Task brief:
Would you reproduce exactly the lines below from the one holding "Le scope par défaut d'un bean est" through the one holding "l'autowiring correspond au", inclusive, and no others?

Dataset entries
+--

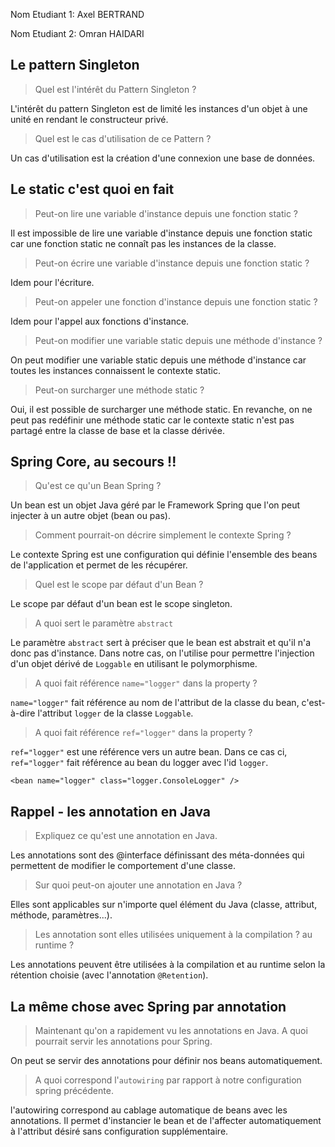 Nom Etudiant 1: Axel BERTRAND

Nom Etudiant 2: Omran HAIDARI

## Le pattern Singleton

> Quel est l'intérêt du Pattern Singleton ?

L'intérêt du pattern Singleton est de limité les instances d'un objet à une unité en rendant le constructeur privé.

> Quel est le cas d'utilisation de ce Pattern ?

Un cas d'utilisation est la création d'une connexion  une base de données.

## Le static c'est quoi en fait

> Peut-on lire une variable d'instance depuis une fonction static ?

Il est impossible de lire une variable d'instance depuis une fonction static car une fonction static ne connaît pas les instances de la classe.

> Peut-on écrire une variable d'instance depuis une fonction static ?

Idem pour l'écriture.

> Peut-on appeler une fonction d'instance depuis une fonction static ?

Idem pour l'appel aux fonctions d'instance.

> Peut-on modifier une variable static depuis une méthode d'instance ?

On peut modifier une variable static depuis une méthode d'instance car toutes les instances connaissent le contexte static.

> Peut-on surcharger une méthode static ?

Oui, il est possible de surcharger une méthode static.
En revanche, on ne peut pas redéfinir une méthode static car le contexte static n'est pas partagé entre la classe de base et la classe dérivée.


## Spring Core, au secours !!

> Qu'est ce qu'un Bean Spring ?

Un bean est un objet Java géré par le Framework Spring que l'on peut injecter à un autre objet (bean ou pas).

> Comment pourrait-on décrire simplement le contexte Spring ?

Le contexte Spring est une configuration qui définie l'ensemble des beans de l'application et permet de les récupérer.

> Quel est le scope par défaut d'un Bean ?

Le scope par défaut d'un bean est le scope singleton.

> A quoi sert le paramètre `abstract`

Le paramètre `abstract` sert à préciser que le bean est abstrait et qu'il n'a donc pas d'instance.
Dans notre cas, on l'utilise pour permettre l'injection d'un objet dérivé de `Loggable` en utilisant le polymorphisme.

> A quoi fait référence `name="logger"` dans la property ?

`name="logger"` fait référence au nom de l'attribut de la classe du bean, c'est-à-dire l'attribut `logger` de la classe `Loggable`.

> A quoi fait référence `ref="logger"` dans la property ?

`ref="logger"` est une référence vers un autre bean. Dans ce cas ci, `ref="logger"` fait référence au bean du logger avec l'id `logger`.
```
<bean name="logger" class="logger.ConsoleLogger" />
```

## Rappel - les annotation en Java

> Expliquez ce qu'est une annotation en Java.

Les annotations sont des @interface définissant des méta-données qui permettent de modifier le comportement d'une classe.

> Sur quoi peut-on ajouter une annotation en Java ?

Elles sont applicables sur n'importe quel élément du Java (classe, attribut, méthode, paramètres...).

> Les annotation sont elles utilisées uniquement à la compilation ? au runtime ?

Les annotations peuvent être utilisées à la compilation et au runtime selon la rétention choisie (avec l'annotation `@Retention`).

## La même chose avec Spring par annotation

> Maintenant qu'on a rapidement vu les annotations en Java. A quoi pourrait servir les annotations pour Spring.

On peut se servir des annotations pour définir nos beans automatiquement.

> A quoi correspond l'`autowiring` par rapport à notre configuration spring précédente.

l'autowiring correspond au cablage automatique de beans avec les annotations.
Il permet d'instancier le bean et de l'affecter automatiquement à l'attribut désiré sans configuration supplémentaire.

+--

Expected output:
Le scope par défaut d'un bean est le scope singleton.

> A quoi sert le paramètre `abstract`

Le paramètre `abstract` sert à préciser que le bean est abstrait et qu'il n'a donc pas d'instance.
Dans notre cas, on l'utilise pour permettre l'injection d'un objet dérivé de `Loggable` en utilisant le polymorphisme.

> A quoi fait référence `name="logger"` dans la property ?

`name="logger"` fait référence au nom de l'attribut de la classe du bean, c'est-à-dire l'attribut `logger` de la classe `Loggable`.

> A quoi fait référence `ref="logger"` dans la property ?

`ref="logger"` est une référence vers un autre bean. Dans ce cas ci, `ref="logger"` fait référence au bean du logger avec l'id `logger`.
```
<bean name="logger" class="logger.ConsoleLogger" />
```

## Rappel - les annotation en Java

> Expliquez ce qu'est une annotation en Java.

Les annotations sont des @interface définissant des méta-données qui permettent de modifier le comportement d'une classe.

> Sur quoi peut-on ajouter une annotation en Java ?

Elles sont applicables sur n'importe quel élément du Java (classe, attribut, méthode, paramètres...).

> Les annotation sont elles utilisées uniquement à la compilation ? au runtime ?

Les annotations peuvent être utilisées à la compilation et au runtime selon la rétention choisie (avec l'annotation `@Retention`).

## La même chose avec Spring par annotation

> Maintenant qu'on a rapidement vu les annotations en Java. A quoi pourrait servir les annotations pour Spring.

On peut se servir des annotations pour définir nos beans automatiquement.

> A quoi correspond l'`autowiring` par rapport à notre configuration spring précédente.

l'autowiring correspond au cablage automatique de beans avec les annotations.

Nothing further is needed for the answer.